Purpose: To evaluate the ability of various visual field (VF) analysis methods to discriminate treatment groups in glaucoma clinical trials and establish the value of time-domain optical coherence tomography (TD OCT) imaging as an additional outcome.
Methods: VFs and retinal nerve fibre layer thickness (RNFLT) measurements (acquired by TD OCT) from 373 glaucoma patients in the UK Glaucoma Treatment Study (UKGTS) at up to 11 scheduled visits over a 2 year interval formed the cohort to assess the sensitivity of progression analysis methods. Specificity was assessed in 78 glaucoma patients with up to 11 repeated VF and OCT RNFLT measurements over a 3 month interval. Growth curve models assessed the difference in VF and RNFLT rate of change between treatment groups. Incident progression was identified by 3 VF-based methods: Guided Progression Analysis (GPA), 'ANSWERS' and 'PoPLR', and one based on VFs and RNFLT: 'sANSWERS'. Sensitivity, specificity and discrimination between treatment groups were evaluated.

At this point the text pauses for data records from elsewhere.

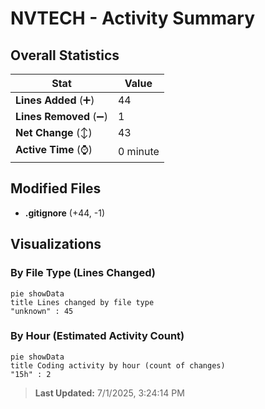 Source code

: # NVTECH - Activity Summary 

## Overall Statistics

| Stat                   | Value                                                             |
| ---------------------- | ----------------------------------------------------------------- |
| **Lines Added** (➕)   | 44                                          |
| **Lines Removed** (➖) | 1                                        |
| **Net Change** (↕)    | 43                |
| **Active Time** (⌚)   | 0 minute |


## Modified Files
- **.gitignore** (+44, -1)

## Visualizations

### By File Type (Lines Changed)

```mermaid
pie showData
title Lines changed by file type
"unknown" : 45
```

### By Hour (Estimated Activity Count)

```mermaid
pie showData
title Coding activity by hour (count of changes)
"15h" : 2
```


> **Last Updated:** 7/1/2025, 3:24:14 PM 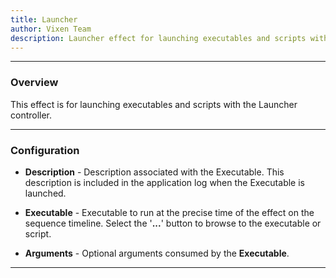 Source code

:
 ```yaml
---
title: Launcher
author: Vixen Team
description: Launcher effect for launching executables and scripts with the Launcher controller.
---
```


---

### Overview

This effect is for launching executables and scripts with the Launcher controller.  

---

### Configuration

* **Description** - Description associated with the Executable.  This description is included in the application log when the Executable is launched.

* **Executable** - Executable to run at the precise time of the effect on the sequence timeline.  Select the '**...**' button to browse to the executable or script.

* **Arguments** - Optional arguments consumed by the **Executable**.


---





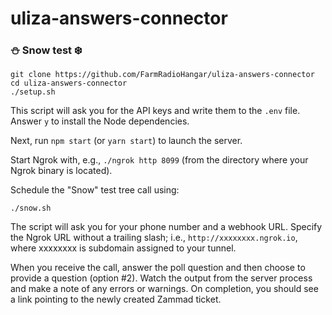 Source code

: # uliza-answers-connector

### :snowman: Snow test :snowflake:

```
git clone https://github.com/FarmRadioHangar/uliza-answers-connector
cd uliza-answers-connector
./setup.sh
```

This script will ask you for the API keys and write them to the `.env` file. Answer `y` to install the Node dependencies.

Next, run `npm start` (or `yarn start`) to launch the server.

Start Ngrok with, e.g., `./ngrok http 8099` (from the directory where your Ngrok binary is located).

Schedule the "Snow" test tree call using: 

```
./snow.sh
```

The script will ask you for your phone number and a webhook URL. Specify the Ngrok URL without a trailing slash; i.e., `http://xxxxxxxx.ngrok.io`, where xxxxxxxx is subdomain assigned to your tunnel.

When you receive the call, answer the poll question and then choose to provide a question (option #2). Watch the output from the server process and make a note of any errors or warnings. On completion, you should see a link pointing to the newly created Zammad ticket.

Results: The rate of VF change was significantly faster in the placebo, compared to active treatment, group (-0.29 vs +0.03 dB/year, P<.001); the rate of RNFLT change was not different (-1.7 vs -1.1 dB/year, P=.14). After 18 months and at 95% specificity, the sensitivity of ANSWERS and PoPLR was similar (35%); sANSWERS achieved a sensitivity of 70%. GPA, ANSWERS and PoPLR discriminated treatment groups with similar statistical significance; sANSWERS did not discriminate treatment groups.
Conclusions: Although the VF progression-detection method including VF and RNFLT measurements is more sensitive, it does not improve discrimination between treatment arms.